Did you know the calendar of the South West’s Nyoongar people includes six different seasons? Birak, Bunuru, Djeran, Makuru, Djilba and Kambarang all reflect the changes in the natural world that come with the passing of time over a year, and each is traditionally used as a guide to what to harvest and where to move across the land.

We’ve teamed up with our friends at Fremantle’s Lighthouse Baking to bring you six recipes that each fit with a Nyoongar season – helping you observe the seasons with something delicious and truly timely. June and July are known as the Makuru season – traditionally the coldest and wettest time, as well as the season of fertility. It was a period when people moved inland as cold weather and rains drove them away from the coast and, as waterways filled, they were able to move easily around their country. Now able to eat from the land rather than the sea, their harvests included native wattleseed – a staple in the diet of Indigenous Australians for thousands of years, and a delightful addition to this warming recipe for a self-saucing pudding with local wattleseed. Yum!

Wattleseed and Chocolate Self-Saucing Pudding

Ingredients

2 tbsp wattleseeds, toasted

1 cup (150g) Lighthouse Cake, Sponge & Steamed Bun Self Raising Flour

1 cup (220g) caster sugar

1/2 cup (50g) cocoa powder, plus extra to dust

60g unsalted butter, melted, cooled

1/2 cup (125ml) milk

1/2 tsp vanilla extract

1 egg

500ml (2 cups) boiling water

Vanilla ice cream, to serve

Method

Soak wattleseeds in boiling water for 20 minutes, then drain.

Preheat the oven to 160°C. Grease an 1.5L (6-cup) capacity ovenproof baking dish.

Sift the flour, 1/2 cup (110g) sugar and 1/4 cup (25g) cocoa into a bowl and stir to combine.
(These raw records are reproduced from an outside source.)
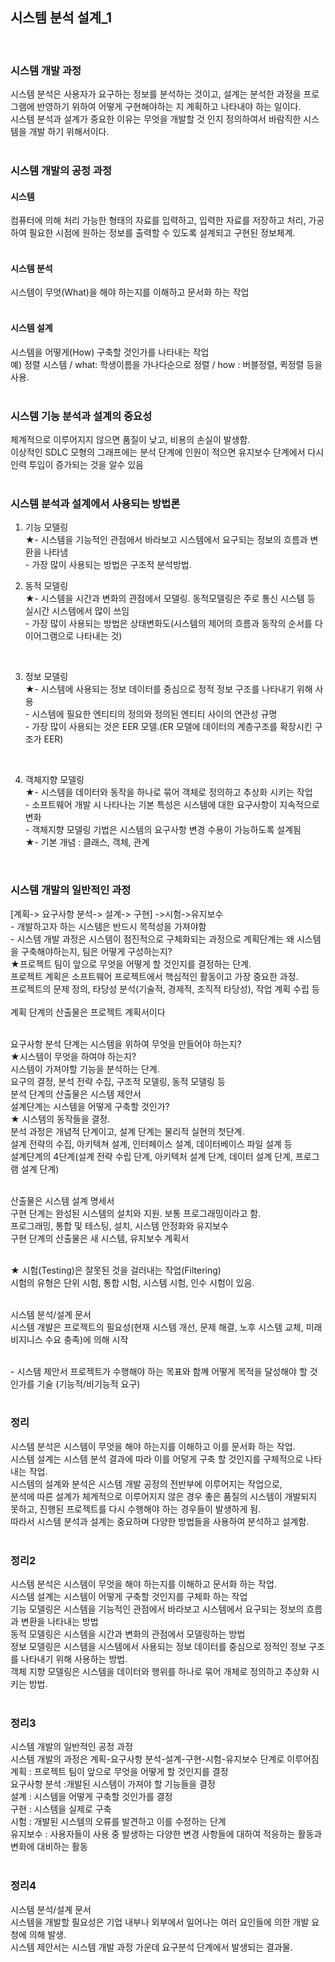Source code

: ## 시스템 분석 설계_1
<br>

### 시스템 개발 과정
시스템 분석은 사용자가 요구하는 정보를 분석하는 것이고, 설계는 분석한 과정을 프로그램에 반영하기 위하여 어떻게 구현해야하는 지 계획하고 나타내야 하는 일이다.<br>
시스템 분석과 설계가 중요한 이유는 무엇을 개발할 것 인지 정의하여서 바람직한 시스템을 개발 하기 위해서이다.<br>
<br>

### 시스템 개발의 공정 과정

#### 시스템 
컴퓨터에 의해 처리 가능한 형태의 자료를 입력하고, 입력한 자료를 저장하고 처리, 가공하여 필요한 시점에 원하는 정보를 출력할 수 있도록 설계되고 구현된 정보체계.<br>
<br>

#### 시스템 분석
시스템이 무엇(What)을 해야 하는지를 이해하고 문서화 하는 작업<br>
<br>

#### 시스템 설계
시스템을 어떻게(How) 구축할 것인가를 나타내는 작업<br>
예) 정렬 시스템 / what: 학생이름을 가나다순으로 정렬 / how : 버블정렬, 퀵정렬 등을 사용.<br>
<br>

### 시스템 기능 분석과 설계의 중요성
체계적으로 이루어지지 않으면 품질이 낮고, 비용의 손실이 발생함.<br>
이상적인 SDLC 모형의 그래프에는 분석 단계에 인원이 적으면 유지보수 단계에서 다시 인력 투입이 증가되는 것을 알수 있음<br>
<br>

### 시스템 분석과 설계에서 사용되는 방법론
1. 기능 모델링 <br>
★- 시스템을 기능적인 관점에서 바라보고 시스템에서 요구되는 정보의 흐름과 변환을 나타냄<br>
-&nbsp;가장 많이 사용되는 방법은 구조적 분석방법.<br>


2. 동적 모델링<br>
★- 시스템을 시간과 변화의 관점에서 모델링. 동적모델링은 주로 통신 시스템 등 실시간 시스템에서 많이 쓰임<br>
-&nbsp;가장 많이 사용되는 방법은 상태변화도(시스템의 제어의 흐름과 동작의 순서를 다이어그램으로 나타내는 것)<br>
<br>

3. 정보 모델링<br>
★-&nbsp;시스템에 사용되는 정보 데이터를 중심으로 정적 정보 구조를 나타내기 위해 사용<br>
-&nbsp;시스템에 필요한 엔티티의 정의와 정의된 엔티티 사이의 연관성 규명<br>
-&nbsp;가장 많이 사용되는 것은 EER 모델.(ER 모델에 데이터의 계층구조를 확장시킨 구조가 EER)<br>
<br>

4. 객체지향 모델링<br>
★-&nbsp;시스템을 데이터와 동작을 하나로 묶어 객체로 정의하고 추상화 시키는 작업<br>
-&nbsp;소프트웨어 개발 시 나타나는 기본 특성은 시스템에 대한 요구사항이 지속적으로 변화<br>
-&nbsp;객체지향 모델링 기법은 시스템의 요구사항 변경 수용이 가능하도록 설계됨<br>
★-&nbsp;기본 개념 : 클래스, 객체, 관계<br>
<br>

### 시스템 개발의 일반적인 과정
[계획-> 요구사항 분석-> 설계-> 구현] ->시험->유지보수<br>
-&nbsp;개발하고자 하는 시스템은 반드시 목적성을 가져야함<br>
-&nbsp;시스템 개발 과정은 시스템이 점진적으로 구체화되는 과정으로 계획단계는 왜 시스템을 구축해야하는지, 팀은 어떻게 구성하는지?<br>
★프로젝트 팀이 앞으로 무엇을 어떻게 할 것인지를 결정하는 단계.<br>
프로젝트 계획은 소프트웨어 프로젝트에서 핵심적인 활동이고 가장 중요한 과정.<br>
프로젝트의 문제 정의, 타당성 분석(기술적, 경제적, 조직적 타당성), 작업 계획 수립 등<br><br>
계획 단계의 산출물은 프로젝트 계획서이다<br>
<br>

요구사항 분석 단계는 시스템을 위하여 무엇을 만들어야 하는지? <br>
★시스템이 무엇을 하여야 하는지?<br>
시스템이 가져야할 기능을 분석하는 단계.<br>
요구의 결정, 분석 전략 수집, 구조적 모델링, 동적 모델링 등<br>
분석 단계의 산출물은 시스템 제안서<br>
설계단계는 시스템을 어떻게 구축할 것인가?<br>
★ 시스템의 동작들을 결정.<br>
분석 과정은 개념적 단계이고, 설계 단계는 물리적 실현의 첫단계.<br>
설계 전략의 수집, 아키텍쳐 설계, 인터페이스 설계, 데이터베이스 파일 설계 등<br>
설계단계의 4단계(설계 전략 수립 단계, 아키텍처 설계 단계, 데이터 설계 단계, 프로그램 설계 단계)<br>
<br>

산출물은 시스템 설계 명세서<br>
구현 단계는 완성된 시스템의 설치와 지원. 보통 프로그래밍이라고 함.<br>
프로그래밍, 통합 및 테스팅, 설치, 시스템 안정화와 유지보수<br>
구현 단계의 산출물은 새 시스템, 유지보수 계획서<br>
<br>

★ 시험(Testing)은 잘못된 것을 걸러내는 작업(Filtering)<br>
시험의 유형은 단위 시험, 통합 시험, 시스템 시험, 인수 시험이 있음.<br>
<br>

시스템 분석/설계 문서<br>
시스템 개발은 프로젝트의 필요성(현재 시스템 개선, 문제 해결, 노후 시스템 교체, 미래 비지니스 수요 충족)에 의해 시작 <br>
<br>

-&nbsp;시스템 제안서 
프로젝트가 수행해야 하는 목표와 함꼐 어떻게 목적을 달성해야 할 것인가를 기술 (기능적/비기능적 요구)<br>
<br>

### 정리
시스템 분석은 시스템이 무엇을 해야 하는지를 이해하고 이를 문서화 하는 작업.<br>
시스템 설계는 시스템 분석 결과에 따라 이를 어덯게 구축 할 것인지를 구체적으로 나타내는 작업.<br>
시스템의 설계와 분석은 시스템 개발 공정의 전반부에 이루어지는 작업으로,<br>
분석에 따른 설계가 체계적으로 이루어지지 않은 경우 좋은 품질의 시스템이 개발되지 못하고, 진행된 프로젝트를 다시 수행해야 하는 경우들이 발생하게 됨.<br>
따라서 시스템 분석과 설계는 중요하며 다양한 방법들을 사용하여 분석하고 설계함.<br>
<br>

### 정리2
시스템 분석은 시스템이 무엇을 해야 하는지를 이해하고 문서화 하는 작업.<br>
시스템 설계는 시스템이 어떻게 구축할 것인지를 구체화 하는 작업<br>
기능 모델링은 시스템을 기능적인 관점에서 바라보고 시스템에서 요구되는 정보의 흐름과 변환을 나타내는 방법<br>
동적 모델링은 시스템을 시간과 변화의 관점에서 모델링하는 방법<br>
정보 모델링은 시스템을 시스템에서 사용되는 정보 데이터를 중심으로 정적인 정보 구조를 나타내기 위해 사용하는 방법.<br>
객체 지향 모델링은 시스템을 데이터와 행위를 하나로 묶어 개체로 정의하고 추상화 시키는 방법.<br>
<br>

### 정리3
시스템 개발의 일반적인 공정 과정<br>
시스템 개발의 과정은 계획-요구사항 분석-설계-구현-시험-유지보수 단계로 이루어짐<br>
계획 : 프로젝트 팀이 앞으로 무엇을 어떻게 할 것인지를 결정<br>
요구사항 분석 :개발된 시스템이 가져야 할 기능들을 결정<br>
설계 : 시스템을 어떻게 구축할 것인가를 결정<br>
구현 : 시스템을 실제로 구축<br>
시험 : 개발된 시스템의 오류를 발견하고 이를 수정하는 단계<br>
유지보수 : 사용자들이 사용 중 발생하는 다양한 변경 사항들에 대하여 적응하는 활동과 변화에 대비하는 활동<br>
<br>

### 정리4
시스템 분석/설계 문서<br>
시스템을 개발할 필요성은 기업 내부나 외부에서 일어나는 여러 요인들에 의한 개발 요청에 의해 발생.<br>
시스템 제안서는 시스템 개발 과정 가운데 요구분석 단계에서 발생되는 결과물.<br>
<br>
Make a well in the centre. In a separate bowl, whisk melted butter, milk, vanilla extract and egg. Stir in wattleseeds. Gradually pour into the well, then fold to combine.

Spread mixture evenly into prepared dish. Combine remaining 1/2 cup (110g) sugar and 1/4 cup (25g) cocoa and sprinkle over the top of the pudding. Carefully pour 2 cups (500ml) boiling water over the top of the pudding.

Bake for 30-35 minutes until the top is firm. Stand for 10 minutes to cool slightly.

Dust the warm pudding with extra cocoa and serve immediately with vanilla ice cream.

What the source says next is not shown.